INPUT DATA —
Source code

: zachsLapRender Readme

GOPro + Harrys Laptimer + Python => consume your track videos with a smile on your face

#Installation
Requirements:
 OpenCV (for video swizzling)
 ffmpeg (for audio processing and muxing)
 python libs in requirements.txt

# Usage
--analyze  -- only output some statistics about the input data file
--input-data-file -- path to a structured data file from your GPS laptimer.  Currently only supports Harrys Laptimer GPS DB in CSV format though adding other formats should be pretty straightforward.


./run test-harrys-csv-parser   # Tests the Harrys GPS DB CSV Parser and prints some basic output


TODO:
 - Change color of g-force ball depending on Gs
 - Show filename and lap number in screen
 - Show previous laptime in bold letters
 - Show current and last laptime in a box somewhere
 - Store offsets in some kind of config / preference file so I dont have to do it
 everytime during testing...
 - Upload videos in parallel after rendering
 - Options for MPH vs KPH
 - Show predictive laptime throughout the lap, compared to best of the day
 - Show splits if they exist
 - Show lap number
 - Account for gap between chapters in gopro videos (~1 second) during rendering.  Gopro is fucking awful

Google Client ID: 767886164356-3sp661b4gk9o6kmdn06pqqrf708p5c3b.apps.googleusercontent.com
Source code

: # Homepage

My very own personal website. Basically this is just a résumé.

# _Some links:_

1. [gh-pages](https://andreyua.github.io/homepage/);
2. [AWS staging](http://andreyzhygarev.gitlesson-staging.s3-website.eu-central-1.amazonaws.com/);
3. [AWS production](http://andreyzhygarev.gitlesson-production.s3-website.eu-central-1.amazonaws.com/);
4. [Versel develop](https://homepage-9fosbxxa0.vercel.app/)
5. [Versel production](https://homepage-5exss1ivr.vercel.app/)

WHAT THE TASK ASKS — Please set down again, word for word, only the lines from the start of the entries through the line with "- Show previous laptime in bold letters", both ends included.

EXERCISE RESULT —
Source code

: zachsLapRender Readme

GOPro + Harrys Laptimer + Python => consume your track videos with a smile on your face

#Installation
Requirements:
 OpenCV (for video swizzling)
 ffmpeg (for audio processing and muxing)
 python libs in requirements.txt

# Usage
--analyze  -- only output some statistics about the input data file
--input-data-file -- path to a structured data file from your GPS laptimer.  Currently only supports Harrys Laptimer GPS DB in CSV format though adding other formats should be pretty straightforward.


./run test-harrys-csv-parser   # Tests the Harrys GPS DB CSV Parser and prints some basic output


TODO:
 - Change color of g-force ball depending on Gs
 - Show filename and lap number in screen
 - Show previous laptime in bold letters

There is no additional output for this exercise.